You may not accept an honorarium for services you would not have been asked to provide but for your official status. For example, you may not accept a gift or payment for giving a speech if you would not have been asked to provide the speech but for your official position. However, you may accept meals, transportation and lodging in connection with your services as long as the services are more than merely perfunctory or superficial. Also, you may accept a gift of very minimal value, such as a plaque or coffee cup.
Participants in the Medical or Dental Service Research and Development Plan:
Faculty participants in The University of Texas Medical School at Houston Medical Service Research and Development Plan (MSRDP) or The University of Texas School of Dentistry at Houston Dental Service Research and Development Plan (DSRDP) must abide by the assignment provisions regarding professional income found in the MSRDP and DSRDP Bylaws in addition to the provisions of this policy. Professional income, as defined by the MSRDP and DSRDP Bylaws, must be assigned to the Institutional Trust Fund. For further information and guidance on participating in compensated activities and the retention of payment for such activities, MSRDP and DSRDP participants should direct questions to the respective dean of the Medical School or School of Dentistry, MSRDP or DSRDP administration, or subsequently, to the Office of Institutional Compliance.
Summary: Do not accept an honorarium for services you would not have been asked to provide but for your official position.
You should not make personal investments that could reasonably be expected to create a substantial conflict between your private interest and the public interest. This means that you should not have a direct or indirect financial interest in a business that conflicts with the university’s interests or that might influence how you do your job. Some financial interests may be so indirect or so minimal that they do not create conflicts of interest, such as ownership of a minimal amount of stock in a company or an investment in a publicly traded mutual fund in which you do not exercise discretion regarding the investment of the assets of the fund. If you are not sure whether a particular investment creates a conflict of interest, you should ask your supervisor or consult with the Office of Institutional Compliance.
If you do have an interest in a business that you think might constitute a conflict of interest, disclose that interest to your supervisor. In some cases, you may be able to cure the conflict by not participating in any decision concerning that business. However, if the conflict is significant, you may be required to divest yourself of the interest that causes the conflict.
Summary: Do not make personal investments that create a substantial conflict between your private interest and the public interest.
Self-dealing/Transactions with Employees:
You may not transact any business in an official capacity with any business entity of which you are an officer, agent, or member, or in which you own a substantial interest.
Additionally, before the university may purchase any supplies, materials, services, equipment, or property from you, the Chief Financial Officer must approve the purchase, and the purchase may be made only if the cost is less than from any other known source. Refer to HOOP Policy 126 Purchases from and Sales to Employees.

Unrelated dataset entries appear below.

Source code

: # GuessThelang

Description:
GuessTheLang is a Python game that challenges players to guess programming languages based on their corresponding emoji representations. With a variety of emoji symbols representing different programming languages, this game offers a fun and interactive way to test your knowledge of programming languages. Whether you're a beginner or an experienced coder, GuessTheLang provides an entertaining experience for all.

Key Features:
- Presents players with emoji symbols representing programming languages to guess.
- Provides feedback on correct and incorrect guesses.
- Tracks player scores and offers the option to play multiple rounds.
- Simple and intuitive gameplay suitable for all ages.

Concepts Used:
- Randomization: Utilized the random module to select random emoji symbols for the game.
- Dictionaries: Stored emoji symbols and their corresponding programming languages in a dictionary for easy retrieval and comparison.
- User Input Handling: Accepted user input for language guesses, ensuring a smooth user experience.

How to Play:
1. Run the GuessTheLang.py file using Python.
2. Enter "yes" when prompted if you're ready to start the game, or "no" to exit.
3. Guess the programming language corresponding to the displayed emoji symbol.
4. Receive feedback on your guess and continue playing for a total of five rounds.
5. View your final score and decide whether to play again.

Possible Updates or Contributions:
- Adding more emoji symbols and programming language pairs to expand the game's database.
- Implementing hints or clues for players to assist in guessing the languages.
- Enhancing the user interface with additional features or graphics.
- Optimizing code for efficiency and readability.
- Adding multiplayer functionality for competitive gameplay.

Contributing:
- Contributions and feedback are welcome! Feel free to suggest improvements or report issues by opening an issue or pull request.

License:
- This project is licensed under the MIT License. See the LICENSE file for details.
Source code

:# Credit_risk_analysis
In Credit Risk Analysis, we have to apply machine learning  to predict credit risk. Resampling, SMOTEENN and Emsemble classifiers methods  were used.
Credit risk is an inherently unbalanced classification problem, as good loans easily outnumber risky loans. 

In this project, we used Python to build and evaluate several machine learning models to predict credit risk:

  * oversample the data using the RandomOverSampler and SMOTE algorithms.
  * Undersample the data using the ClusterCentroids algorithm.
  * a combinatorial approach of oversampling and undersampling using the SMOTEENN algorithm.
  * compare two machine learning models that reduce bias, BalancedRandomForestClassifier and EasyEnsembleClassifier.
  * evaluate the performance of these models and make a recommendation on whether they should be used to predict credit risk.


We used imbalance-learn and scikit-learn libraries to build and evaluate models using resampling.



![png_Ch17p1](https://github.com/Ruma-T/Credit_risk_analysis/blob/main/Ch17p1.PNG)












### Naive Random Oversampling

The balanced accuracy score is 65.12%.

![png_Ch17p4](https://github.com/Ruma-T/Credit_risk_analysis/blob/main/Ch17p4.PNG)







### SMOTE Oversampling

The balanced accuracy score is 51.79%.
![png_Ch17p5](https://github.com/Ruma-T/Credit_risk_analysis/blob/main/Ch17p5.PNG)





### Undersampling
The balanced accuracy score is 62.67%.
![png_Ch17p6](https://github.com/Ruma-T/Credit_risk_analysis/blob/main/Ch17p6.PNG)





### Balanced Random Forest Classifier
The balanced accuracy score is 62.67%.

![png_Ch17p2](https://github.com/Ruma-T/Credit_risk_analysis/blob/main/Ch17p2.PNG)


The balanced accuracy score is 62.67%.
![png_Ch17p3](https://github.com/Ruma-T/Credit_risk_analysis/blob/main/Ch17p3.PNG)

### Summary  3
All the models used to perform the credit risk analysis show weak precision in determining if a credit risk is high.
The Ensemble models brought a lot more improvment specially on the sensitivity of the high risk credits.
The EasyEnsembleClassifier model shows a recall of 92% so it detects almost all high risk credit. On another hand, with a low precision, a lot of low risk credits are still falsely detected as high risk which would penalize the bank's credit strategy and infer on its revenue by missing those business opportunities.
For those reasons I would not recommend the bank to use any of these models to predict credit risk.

Summary: Do not transact public business with your private business. The Chief Financial Officer must approve any purchases from you, and the purchase may be made only if the cost is less than from any other known source.
Benefits for Performing Official Duties:
You should not intentionally or knowingly solicit, accept or agree to accept any benefit for having exercised your official powers or for having performed your official duties in favor of another. If the benefit was given in exchange for an official act, it could constitute the criminal offense of bribery.
Summary: Do not accept a benefit for having done your job in favor of another.
(1) The law provides additional prohibitions if the donor is a lobbyist registered with the Texas Ethics Commission. It is advisable to consult the Office of Institutional Compliance before accepting a gift from a lobbyist.